Posted on: Sunday, September 23rd, 2018



The European Medicines Agency’s Committee for Medicinal Products for Human Use (CHMP) has recommended approval of the gene therapy Luxterna for the treatment of inherited retinal dystrophy caused by mutations in the RPE65 gene. A final marketing authorisation decision from the European Commission is expected in around two months’ time. This will be followed by significant discussions at national level to determine pricing and patients’ access to the treatment.

The RPE65 gene provides instructions for building an enzyme that is critical for recycling the substances that convert light into electrical signals at the back of the eye. If this enzyme is reduced or absent because of genetic mutations, the visual cycle is blocked, resulting in impaired vision and the accumulation of toxins.

Vision loss often starts during childhood or adolescence and progresses as retinal cells degenerate. Fifty percent of people with mutations in both their copies of the RPE65 gene (one copy is inherited from each parent) will experience severe sight loss by the time they are 16 years old.

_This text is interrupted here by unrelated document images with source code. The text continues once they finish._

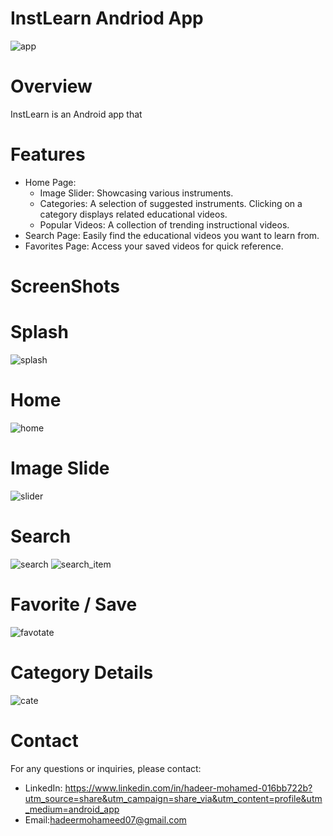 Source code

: # InstLearn Andriod App
![app](https://github.com/user-attachments/assets/c49125c0-8d65-4934-a047-e10ab5a530b8)
# Overview
InstLearn is an Android app that 
# Features
- Home Page: 
  - Image Slider: Showcasing various instruments.
  - Categories: A selection of suggested instruments. Clicking on a category displays related educational videos.
  - Popular Videos: A collection of trending instructional videos.
- Search Page: Easily find the educational videos you want to learn from.
- Favorites Page: Access your saved videos for quick reference.
# ScreenShots

# Splash
![splash](https://github.com/user-attachments/assets/e6515b25-1378-4f5c-8d57-a2b78ed02cce)

# Home
![home](https://github.com/user-attachments/assets/f05c4af4-ba67-41d0-840e-b6526d04681f)
# Image Slide
![slider](https://github.com/user-attachments/assets/16d4b116-af63-4065-8bd6-95202510c91c)

# Search
![search](https://github.com/user-attachments/assets/0d7a39a7-91a2-4558-9f73-428d8ea2aeee)
![search_item](https://github.com/user-attachments/assets/1278fa94-e992-4a3b-8276-a6f7a2c1f0ec)

# Favorite / Save
![favotate](https://github.com/user-attachments/assets/f1a2d457-8daf-4b0b-96ec-79ca152ab3b5)


# Category Details
![cate](https://github.com/user-attachments/assets/732bf1eb-7103-40d1-9c8c-909163a74733)


# Contact
For any questions or inquiries, please contact:
- LinkedIn: https://www.linkedin.com/in/hadeer-mohamed-016bb722b?utm_source=share&utm_campaign=share_via&utm_content=profile&utm_medium=android_app
- Email:hadeermohameed07@gmail.com




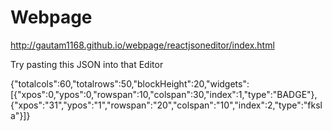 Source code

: Webpage
=======
http://gautam1168.github.io/webpage/reactjsoneditor/index.html

Try pasting this JSON into that Editor

{"totalcols":60,"totalrows":50,"blockHeight":20,"widgets":[{"xpos":0,"ypos":0,"rowspan":10,"colspan":30,"index":1,"type":"BADGE"},{"xpos":"31","ypos":"1","rowspan":"20","colspan":"10","index":2,"type":"fksla"}]}
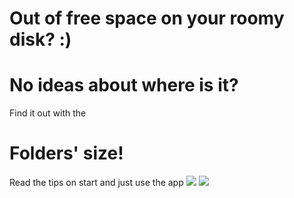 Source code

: # Out of free space on your roomy disk? :)
# No ideas about where is it?
Find it out with the
# Folders' size!

Read the tips on start and just use the app
![](.github/tips-on-start.jpg)
![](.github/example.jpg)
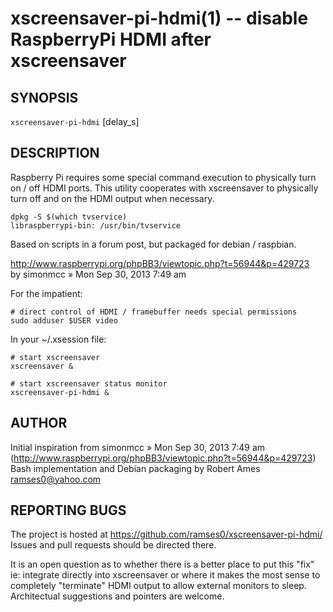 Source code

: xscreensaver-pi-hdmi(1) -- disable RaspberryPi HDMI after xscreensaver
======================================================================

SYNOPSIS
--------

`xscreensaver-pi-hdmi` [delay\_s]

DESCRIPTION
-----------

Raspberry Pi requires some special command execution to physically
turn on / off HDMI ports.  This utility cooperates with xscreensaver
to physically turn off and on the HDMI output when necessary.

`dpkg -S $(which tvservice)`  
`libraspberrypi-bin: /usr/bin/tvservice`  

Based on scripts in a forum post, but packaged for debian / raspbian.

  http://www.raspberrypi.org/phpBB3/viewtopic.php?t=56944&p=429723  
  by simonmcc » Mon Sep 30, 2013 7:49 am  

For the impatient:

`# direct control of HDMI / framebuffer needs special permissions`  
`sudo adduser $USER video`  

In your ~/.xsession file:

`# start xscreensaver`  
`xscreensaver &`  

`# start xscreensaver status monitor`  
`xscreensaver-pi-hdmi &`  

AUTHOR
------

Initial inspiration from simonmcc » Mon Sep 30, 2013 7:49 am   
(http://www.raspberrypi.org/phpBB3/viewtopic.php?t=56944&p=429723)  
Bash implementation and Debian packaging by Robert Ames <ramses0@yahoo.com>  

REPORTING BUGS
--------------

The project is hosted at https://github.com/ramses0/xscreensaver-pi-hdmi/
Issues and pull requests should be directed there.

It is an open question as to whether there is a better place to put
this "fix" ie: integrate directly into xscreensaver or where it makes
the most sense to completely "terminate" HDMI output to allow external
monitors to sleep.  Architectual suggestions and pointers are welcome.


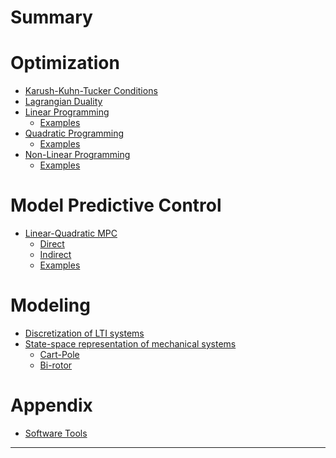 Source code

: # Summary

# Optimization
- [Karush-Kuhn-Tucker Conditions](KKT.md)
- [Lagrangian Duality](Duality.md)
- [Linear Programming](LP.md)
  - [Examples](LP-Examples.md)
- [Quadratic Programming](QP.md)
  - [Examples](QP-Examples.md)
- [Non-Linear Programming]()
  - [Examples](NLP-Examples.md)

# Model Predictive Control
- [Linear-Quadratic MPC](MPC.md)
  - [Direct](MPC-Direct.md)
  - [Indirect](MPC-Indirect.md)
  - [Examples](MPC-Examples.md)

# Modeling
- [Discretization of LTI systems](LTI-Discretization.md)
- [State-space representation of mechanical systems](EoM.md)
  - [Cart-Pole](CartPoleEoM.md)
  - [Bi-rotor](BirotorEoM.md)

# Appendix
- [Software Tools](SoftwareTools.md)
<!-- - [Cart-Pole EoM](CartPoleEoM.md) -->

---
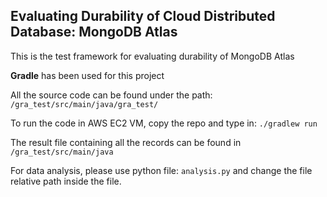 ## Evaluating Durability of Cloud Distributed Database: MongoDB Atlas
 
This is the test framework for evaluating durability of MongoDB Atlas

**Gradle** has been used for this project

All the source code can be found under the path: `/gra_test/src/main/java/gra_test/`

To run the code in AWS EC2 VM, copy the repo and type in:
`./gradlew run`

The result file containing all the records can be found in `/gra_test/src/main/java`

For data analysis, please use python file: `analysis.py` and change the file relative path inside the file.
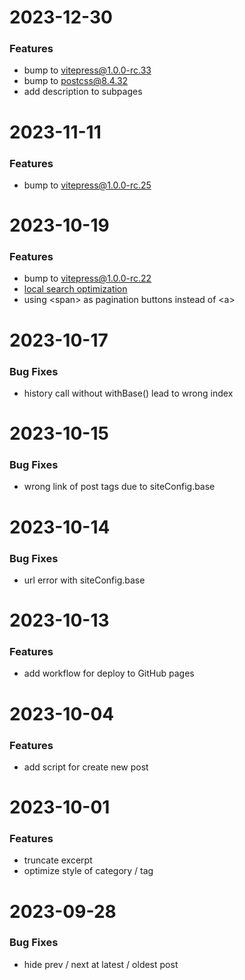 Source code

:# 2023-12-30

### Features
- bump to vitepress@1.0.0-rc.33
- bump to postcss@8.4.32
- add description to subpages

# 2023-11-11

### Features
- bump to vitepress@1.0.0-rc.25

# 2023-10-19

### Features
- bump to vitepress@1.0.0-rc.22
- [local search optimization](https://github.com/vuejs/vitepress/pull/2770#issuecomment-1685380396)
- using \<span\> as pagination buttons instead of \<a\>

# 2023-10-17

### Bug Fixes

- history call without withBase() lead to wrong index

# 2023-10-15

### Bug Fixes

- wrong link of post tags due to siteConfig.base

# 2023-10-14

### Bug Fixes

- url error with siteConfig.base

# 2023-10-13

### Features

- add workflow for deploy to GitHub pages

# 2023-10-04

### Features

- add script for create new post

# 2023-10-01

### Features

- truncate excerpt
- optimize style of category / tag

# 2023-09-28

### Bug Fixes

- hide prev / next at latest / oldest post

The CHMP has recommended approval of Luxterna for patients who have two mutated copies of RPE65 and still have sufficient viable retinal cells, as determined by a healthcare professional, to benefit from the therapy. Luxterna works by delivering healthy, functional copies of the RPE65 gene, via a single retinal injection, to restore levels of the enzyme and allow the visual cycle to progress normally. As demonstrated in clinical trials, this can prevent further vision loss and can restore some functional vision; patients treated with Luxturna showed significantly improved night vision one year after treatment.

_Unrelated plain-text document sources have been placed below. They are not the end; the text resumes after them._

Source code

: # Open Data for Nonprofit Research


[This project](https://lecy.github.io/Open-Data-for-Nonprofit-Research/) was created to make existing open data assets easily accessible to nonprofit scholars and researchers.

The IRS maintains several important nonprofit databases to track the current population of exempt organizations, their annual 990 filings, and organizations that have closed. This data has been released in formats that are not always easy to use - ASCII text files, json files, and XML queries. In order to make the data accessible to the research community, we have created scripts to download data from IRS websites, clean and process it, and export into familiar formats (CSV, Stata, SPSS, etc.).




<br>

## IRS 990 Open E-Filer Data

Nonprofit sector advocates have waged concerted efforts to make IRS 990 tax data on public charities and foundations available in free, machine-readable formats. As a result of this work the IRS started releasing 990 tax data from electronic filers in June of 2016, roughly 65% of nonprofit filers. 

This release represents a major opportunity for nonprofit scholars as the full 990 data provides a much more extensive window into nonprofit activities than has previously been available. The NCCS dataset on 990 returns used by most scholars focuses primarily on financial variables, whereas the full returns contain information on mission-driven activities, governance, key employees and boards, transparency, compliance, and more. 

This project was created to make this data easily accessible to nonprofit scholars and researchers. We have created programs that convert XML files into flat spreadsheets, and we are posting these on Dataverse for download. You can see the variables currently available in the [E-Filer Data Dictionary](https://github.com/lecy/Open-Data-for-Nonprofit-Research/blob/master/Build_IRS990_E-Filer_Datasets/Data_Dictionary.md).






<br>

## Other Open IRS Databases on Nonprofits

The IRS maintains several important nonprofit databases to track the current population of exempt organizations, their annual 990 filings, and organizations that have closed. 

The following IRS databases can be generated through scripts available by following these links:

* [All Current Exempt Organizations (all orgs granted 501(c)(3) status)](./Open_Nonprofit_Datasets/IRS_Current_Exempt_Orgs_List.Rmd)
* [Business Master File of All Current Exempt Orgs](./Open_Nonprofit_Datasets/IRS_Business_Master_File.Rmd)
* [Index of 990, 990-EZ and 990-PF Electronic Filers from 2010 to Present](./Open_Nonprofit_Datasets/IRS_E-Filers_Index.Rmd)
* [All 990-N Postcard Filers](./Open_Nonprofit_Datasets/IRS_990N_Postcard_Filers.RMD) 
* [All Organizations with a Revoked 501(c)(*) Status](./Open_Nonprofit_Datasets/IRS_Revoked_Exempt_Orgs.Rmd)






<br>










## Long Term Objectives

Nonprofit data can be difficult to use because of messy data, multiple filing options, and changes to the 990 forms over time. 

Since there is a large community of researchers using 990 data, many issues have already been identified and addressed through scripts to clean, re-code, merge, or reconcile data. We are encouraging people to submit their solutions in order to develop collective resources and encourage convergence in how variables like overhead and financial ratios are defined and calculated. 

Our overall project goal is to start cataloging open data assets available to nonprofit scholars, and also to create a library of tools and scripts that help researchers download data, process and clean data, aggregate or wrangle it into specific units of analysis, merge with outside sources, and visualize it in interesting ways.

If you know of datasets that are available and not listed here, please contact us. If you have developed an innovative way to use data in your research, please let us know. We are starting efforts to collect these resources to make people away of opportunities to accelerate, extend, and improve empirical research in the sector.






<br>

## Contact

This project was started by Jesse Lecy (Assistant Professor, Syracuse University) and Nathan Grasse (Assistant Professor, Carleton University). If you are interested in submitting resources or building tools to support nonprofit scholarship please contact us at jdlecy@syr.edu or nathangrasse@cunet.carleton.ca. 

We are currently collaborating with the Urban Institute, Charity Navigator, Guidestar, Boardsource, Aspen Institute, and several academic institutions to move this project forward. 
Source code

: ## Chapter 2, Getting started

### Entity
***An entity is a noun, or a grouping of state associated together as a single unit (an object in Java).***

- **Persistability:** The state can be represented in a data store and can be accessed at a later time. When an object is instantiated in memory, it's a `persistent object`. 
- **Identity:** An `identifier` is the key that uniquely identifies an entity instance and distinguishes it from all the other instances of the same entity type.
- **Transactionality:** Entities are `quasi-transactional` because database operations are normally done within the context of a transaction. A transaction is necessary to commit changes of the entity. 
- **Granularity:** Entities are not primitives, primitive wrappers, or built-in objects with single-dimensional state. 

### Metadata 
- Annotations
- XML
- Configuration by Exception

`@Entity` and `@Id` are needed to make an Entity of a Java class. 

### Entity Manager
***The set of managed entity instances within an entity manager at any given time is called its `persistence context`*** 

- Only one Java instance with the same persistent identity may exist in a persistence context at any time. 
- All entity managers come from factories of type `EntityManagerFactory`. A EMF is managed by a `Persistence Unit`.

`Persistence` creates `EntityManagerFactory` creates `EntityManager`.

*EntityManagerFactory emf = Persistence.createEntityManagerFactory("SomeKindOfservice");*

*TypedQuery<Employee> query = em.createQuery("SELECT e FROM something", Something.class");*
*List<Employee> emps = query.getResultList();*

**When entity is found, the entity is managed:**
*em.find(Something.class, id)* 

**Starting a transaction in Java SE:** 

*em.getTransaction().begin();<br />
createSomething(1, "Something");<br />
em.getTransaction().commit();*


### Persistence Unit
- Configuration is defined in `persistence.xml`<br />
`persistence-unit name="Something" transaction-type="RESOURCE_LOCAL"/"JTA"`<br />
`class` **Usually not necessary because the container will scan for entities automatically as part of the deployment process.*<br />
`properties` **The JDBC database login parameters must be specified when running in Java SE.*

Safety monitoring to continue
The most common side effects reported during clinical trials of Luxterna were eye redness, cataracts and increased ocular pressure. Although the CHMP’s recommendation is based on a thorough review of the scientific data and a careful risk-benefit analysis, it does require long term follow up of treated patients to ensure continued safety and efficacy. This is particularly important with a treatment as novel as gene therapy; if approved, Luxterna will be the first and only gene therapy available in Europe to treat inherited retinal disease.

“The CHMP’s positive opinion on Luxterna represents a significant milestone, not only for those living with RPE65 mutations, but also for the thousands of UK families affected by other types of inherited retinal disease who could eventually benefit from gene therapy” said Tina Houlihan, Chief Executive of RP Fighting Blindness. “Luxterna gives huge hope to our community as a whole.”

About the manufacturer
Luxterna was developed and is made by US-based Spark Therapeutics but, if approved in Europe, would be marketed here by Novartis.